映画『終末の探偵』を見ました。監督:井川広太郎、脚本:中野太・木田紀生。主演:北村有起哉 。
自分は監督というより俳優(特に女優)さんで映画を見るタイプなんですが、これは中年のやさぐれ探偵、「連城新次郎」を、北村有起哉を演じるというので、これは、期待できると思い見て、期待通り。充実した映画でした。
まさにハードボイルド。ぬるい笑い無し、エロ無し。
金欠で、呑兵衛、やさぐれているけど、魂は売っていない探偵が、体を張って、依頼を果たします。

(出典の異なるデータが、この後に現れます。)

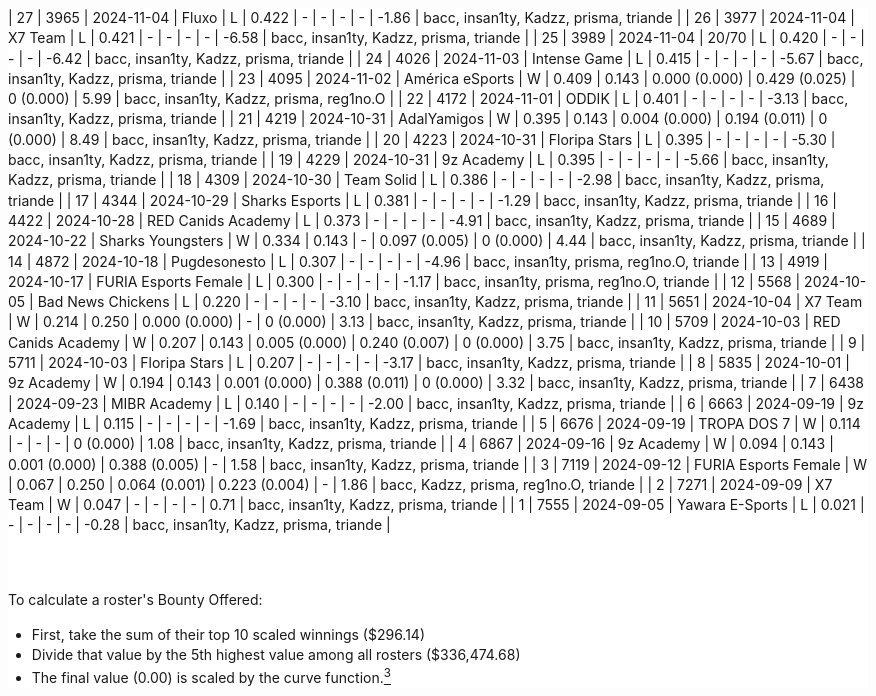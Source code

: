 |           27 |     3965 | 2024-11-04 | Fluxo                | L   | 0.422      | -            | -                | -                | -         |    -1.86 | bacc, insan1ty, Kadzz, prisma, triande    |
|           26 |     3977 | 2024-11-04 | X7 Team              | L   | 0.421      | -            | -                | -                | -         |    -6.58 | bacc, insan1ty, Kadzz, prisma, triande    |
|           25 |     3989 | 2024-11-04 | 20/70                | L   | 0.420      | -            | -                | -                | -         |    -6.42 | bacc, insan1ty, Kadzz, prisma, triande    |
|           24 |     4026 | 2024-11-03 | Intense Game         | L   | 0.415      | -            | -                | -                | -         |    -5.67 | bacc, insan1ty, Kadzz, prisma, triande    |
|           23 |     4095 | 2024-11-02 | América eSports      | W   | 0.409      | 0.143        | 0.000 (0.000)    | 0.429 (0.025)    | 0 (0.000) |     5.99 | bacc, insan1ty, Kadzz, prisma, reg1no.O   |
|           22 |     4172 | 2024-11-01 | ODDIK                | L   | 0.401      | -            | -                | -                | -         |    -3.13 | bacc, insan1ty, Kadzz, prisma, triande    |
|           21 |     4219 | 2024-10-31 | AdalYamigos          | W   | 0.395      | 0.143        | 0.004 (0.000)    | 0.194 (0.011)    | 0 (0.000) |     8.49 | bacc, insan1ty, Kadzz, prisma, triande    |
|           20 |     4223 | 2024-10-31 | Floripa Stars        | L   | 0.395      | -            | -                | -                | -         |    -5.30 | bacc, insan1ty, Kadzz, prisma, triande    |
|           19 |     4229 | 2024-10-31 | 9z Academy           | L   | 0.395      | -            | -                | -                | -         |    -5.66 | bacc, insan1ty, Kadzz, prisma, triande    |
|           18 |     4309 | 2024-10-30 | Team Solid           | L   | 0.386      | -            | -                | -                | -         |    -2.98 | bacc, insan1ty, Kadzz, prisma, triande    |
|           17 |     4344 | 2024-10-29 | Sharks Esports       | L   | 0.381      | -            | -                | -                | -         |    -1.29 | bacc, insan1ty, Kadzz, prisma, triande    |
|           16 |     4422 | 2024-10-28 | RED Canids Academy   | L   | 0.373      | -            | -                | -                | -         |    -4.91 | bacc, insan1ty, Kadzz, prisma, triande    |
|           15 |     4689 | 2024-10-22 | Sharks Youngsters    | W   | 0.334      | 0.143        | -                | 0.097 (0.005)    | 0 (0.000) |     4.44 | bacc, insan1ty, Kadzz, prisma, triande    |
|           14 |     4872 | 2024-10-18 | Pugdesonesto         | L   | 0.307      | -            | -                | -                | -         |    -4.96 | bacc, insan1ty, prisma, reg1no.O, triande |
|           13 |     4919 | 2024-10-17 | FURIA Esports Female | L   | 0.300      | -            | -                | -                | -         |    -1.17 | bacc, insan1ty, prisma, reg1no.O, triande |
|           12 |     5568 | 2024-10-05 | Bad News Chickens    | L   | 0.220      | -            | -                | -                | -         |    -3.10 | bacc, insan1ty, Kadzz, prisma, triande    |
|           11 |     5651 | 2024-10-04 | X7 Team              | W   | 0.214      | 0.250        | 0.000 (0.000)    | -                | 0 (0.000) |     3.13 | bacc, insan1ty, Kadzz, prisma, triande    |
|           10 |     5709 | 2024-10-03 | RED Canids Academy   | W   | 0.207      | 0.143        | 0.005 (0.000)    | 0.240 (0.007)    | 0 (0.000) |     3.75 | bacc, insan1ty, Kadzz, prisma, triande    |
|            9 |     5711 | 2024-10-03 | Floripa Stars        | L   | 0.207      | -            | -                | -                | -         |    -3.17 | bacc, insan1ty, Kadzz, prisma, triande    |
|            8 |     5835 | 2024-10-01 | 9z Academy           | W   | 0.194      | 0.143        | 0.001 (0.000)    | 0.388 (0.011)    | 0 (0.000) |     3.32 | bacc, insan1ty, Kadzz, prisma, triande    |
|            7 |     6438 | 2024-09-23 | MIBR Academy         | L   | 0.140      | -            | -                | -                | -         |    -2.00 | bacc, insan1ty, Kadzz, prisma, triande    |
|            6 |     6663 | 2024-09-19 | 9z Academy           | L   | 0.115      | -            | -                | -                | -         |    -1.69 | bacc, insan1ty, Kadzz, prisma, triande    |
|            5 |     6676 | 2024-09-19 | TROPA DOS 7          | W   | 0.114      | -            | -                | -                | 0 (0.000) |     1.08 | bacc, insan1ty, Kadzz, prisma, triande    |
|            4 |     6867 | 2024-09-16 | 9z Academy           | W   | 0.094      | 0.143        | 0.001 (0.000)    | 0.388 (0.005)    | -         |     1.58 | bacc, insan1ty, Kadzz, prisma, triande    |
|            3 |     7119 | 2024-09-12 | FURIA Esports Female | W   | 0.067      | 0.250        | 0.064 (0.001)    | 0.223 (0.004)    | -         |     1.86 | bacc, Kadzz, prisma, reg1no.O, triande    |
|            2 |     7271 | 2024-09-09 | X7 Team              | W   | 0.047      | -            | -                | -                | -         |     0.71 | bacc, insan1ty, Kadzz, prisma, triande    |
|            1 |     7555 | 2024-09-05 | Yawara E-Sports      | L   | 0.021      | -            | -                | -                | -         |    -0.28 | bacc, insan1ty, Kadzz, prisma, triande    |

<br />
<span id="table2"></span><br />
To calculate a roster's Bounty Offered:<br />

- First, take the sum of their top 10 scaled winnings ($296.14)
- Divide that value by the 5th highest value among all rosters ($336,474.68)
- The final value (0.00) is scaled by the curve function.[<sup>3</sup>](#curveFunction)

おしゃれとか、小粋な部分は省いて、まあ、泥臭く、酒臭く、渋過ぎる探偵なんですが、これが、北村にイメージするものと、ぴったりw
北村は、バイプレーヤーとして数多くの映画に出演していますが、結構ヤクザ映画にも出ているようで、殴り合い、乱闘シーンも、生生しく迫力です。
ストーリーとしては、中国人や亡命外国人が多く住む、某下町で、暴力団と中国系マフィアの抗争の中、暴力団の下請けもするような「ドブさらい」の探偵が、失踪したクルド人の女の捜索を、フィリピン人が両親で日本生まれた女(武イリヤ)に頼まれ、体を張って探しに行くという、お話。
在留資格問題、差別とリンチ、暴対法で締め上げられた暴力団の行く末など、社会問題も絡めていきますが、何より、素手で殴り合あったり、絡み合う乱闘シーンがリアル。
ヤクザ役の松角洋平、中国系マフィアの古山憲太郎も嵌っており、その殴り合いが、実に痛々しい。
金属バットで殴られても、すぐ立ち上がるとか、ピストルも刃物のほとんど出てこないところが、多少映画的かも知れませんが、肉体のぶつかりあいの方が、痛さが伝わってくるようです。アクション監督は、園村健介。
最近は確実なヒットを狙って、漫画、アニメ、小説が原作の映画が多い中で、どうやらこれは、映画のオリジナル脚本のようですね。
知ってるストーリーをなぞったり、伏線探し、謎解きより、スクリーンを見て、初めて感じる感情を存分に楽しめる、アクション映画になっています。
仙台では、仙台駅東口のチネ・ラヴィータで、2月9日まで上映中。